The story takes place in Casa Yolocalli, which is one of the little houses at Casa Isabel. Isabel designed and had it built as a romantic honeymoon cottage. Its name is taken from an Aztec word that means ¨House of the Heart¨. Everybody described the original structure as looking ¨like the Swiss Family Robinson treehouse¨

The house has been completely rebuilt and attractively modernized. Since this story is about the old Yolocalli, I´ve taken the liberty of calling it…



“It´s paradise!” John exclaimed, as his overweight wife collapsed onto the hanging couch in Casa Yolocalli. John and Cindy had just arrived at Isabel´s Beach and had followed Santos, who carried their bags uphill to the Casa.

“But where does one sleep?” Cindy asked.

“Oh, there´s a hanging bed upstairs.” Isabel pointed to the curved ladder.

“That´s a stairway??” she whined.

“It´s made of ironwood, not to worry,” Isabel reassured her.

Cindy made her way cautiously up the ladder, clinging to each step ahead as she went. She stepped off onto the mat-covered floor and immediately retreated when it creaked under her foot.

“This is just branches squeezed together for a floor, John”, she said, almost falling back down the ladder. “I can´t sleep up here. Come on. Let´s look somewhere else.”

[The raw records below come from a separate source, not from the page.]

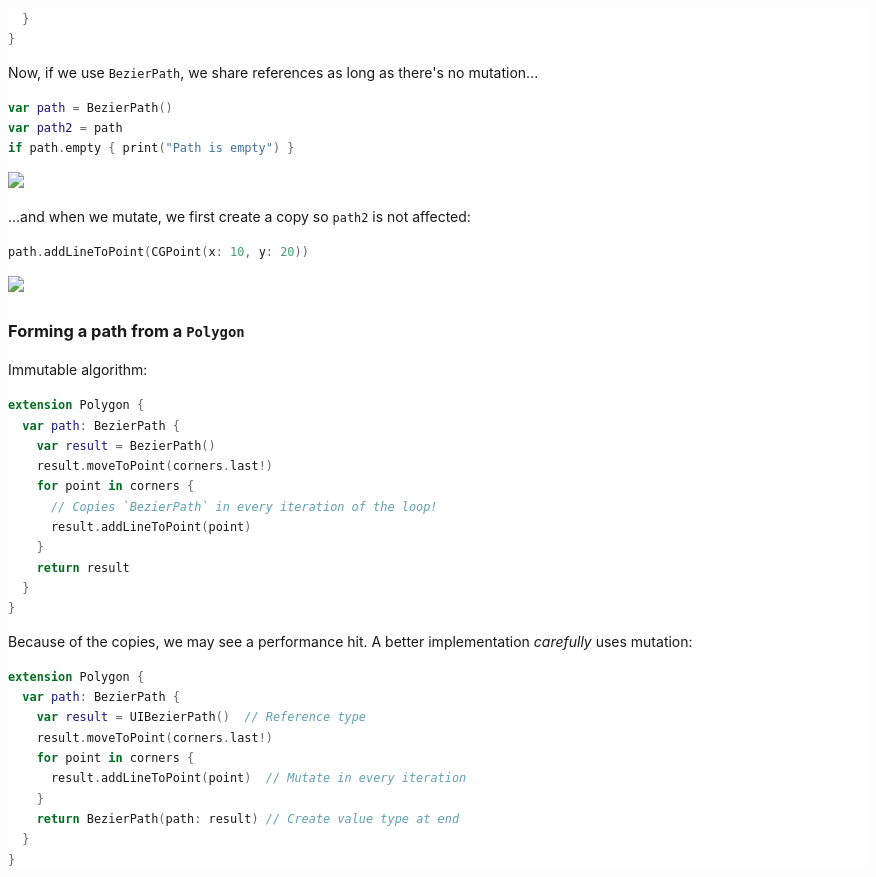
 ```swift
  }
}
```

Now, if we use `BezierPath`, we share references as long as there's no mutation...

```swift
var path = BezierPath()
var path2 = path
if path.empty { print("Path is empty") }
```

![][bezier_shared_read]

...and when we mutate, we first create a copy so `path2` is not affected:

```swift
path.addLineToPoint(CGPoint(x: 10, y: 20))
```

![][bezier_shared_write]

### Forming a path from a `Polygon`

Immutable algorithm:

```swift
extension Polygon {
  var path: BezierPath {
    var result = BezierPath()
    result.moveToPoint(corners.last!)
    for point in corners {
      // Copies `BezierPath` in every iteration of the loop!
      result.addLineToPoint(point)
    }
    return result
  }
}
```

Because of the copies, we may see a performance hit. A better implementation *carefully* uses mutation:

```swift
extension Polygon {
  var path: BezierPath {
    var result = UIBezierPath()  // Reference type
    result.moveToPoint(corners.last!)
    for point in corners {
      result.addLineToPoint(point)  // Mutate in every iteration
    }
    return BezierPath(path: result) // Create value type at end
  }
}
```


[408]: ../408
[unintended_sharing]: ../../../images/notes/wwdc15/414/unintended_sharing.png
[immutable_sieve]: ../../../images/notes/wwdc15/414/immutable_sieve.png
[value_temperature]: ../../../images/notes/wwdc15/414/value_temperature.png
[circle_struct]: ../../../images/notes/wwdc15/414/circle_struct.png
[polygon_struct]: ../../../images/notes/wwdc15/414/polygon_struct.png
[diagram_protocol]: ../../../images/notes/wwdc15/414/diagram_protocol.png
[copied_on_assignment]: ../../../images/notes/wwdc15/414/copied_on_assignment.png
[diagram_drawable1]: ../../../images/notes/wwdc15/414/diagram_drawable1.png
[diagram_drawable2]: ../../../images/notes/wwdc15/414/diagram_drawable2.png
[diagram_copy]: ../../../images/notes/wwdc15/414/diagram_copy.png
[image_copy]: ../../../images/notes/wwdc15/414/image_copy.png
[double_image]: ../../../images/notes/wwdc15/414/double_image.png
[reference_mutable_object]: ../../../images/notes/wwdc15/414/reference_mutable_object.png
[bezier_shared_read]: ../../../images/notes/wwdc15/414/bezier_shared_read.png
[bezier_shared_write]: ../../../images/notes/wwdc15/414/bezier_shared_write.png
[undo_stack]: ../../../images/notes/wwdc15/414/undo_stack.png
[history_feature]: ../../../images/notes/wwdc15/414/history_feature.png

“We´ve looked everywhere else, Cincy, and the only other place open had a compost toilet; and you insisted on the flush type.”

“Of course I did! Just imagine all those spiders in the bucket, waiting for some fresh blood!”

“There´s this single bed down here,” Isabel interjected.

Cindy gazed around. “But it´s right by that entrance and I don´t see any door.”

“That´s the beauty of these palapa houses,” Isabel said. “They are open to the butterflies and the birds; and whatever animals come in in the night are just looking for any food you may have left out.”

“Animals! What kind of animals?! You hear that John?

John had stepped off onto the deck and was admiring the giant Huanacaxtle tree.

“Nothing to be afraid of, Cindy,” Isabel explained. “Just raccoons or skunks or possums, or occasionally a coatimundi.”

“What´s a coatimundi?!” Cindy asked, terrified.

“It´s about the same size as a raccoon,” Isabel said. “He has a long snout, like an anteater, but very skittery and afraid of humans.”

“But they´d be crossing right beside me – maybe even climbing on my bed!”

“No reason to climb on your bed, unless you take food to bed,” Isabel reassured her.

“Look at this magnificent tree the deck is anchored to, Cindy,” John said, trying to distract her.

¨Those beams look pretty chewed up to me,” Cindy said. “I´m not going out there. Where´s the shower?”

“Oh, it´s right around the corner, in the garden.”

“Outside, in the open?” she gasped

“Well yes,” Isabel said, “but it´s very private — the garden foliage covers you on the right and there´s a drop-off into the canyon on the other side. No one over there.”

“Someone could hide in those bushes!”

“Isabel reassured her that it was very unlikely. And thought to herself: “With your figure, I doubt if anyone would bother.”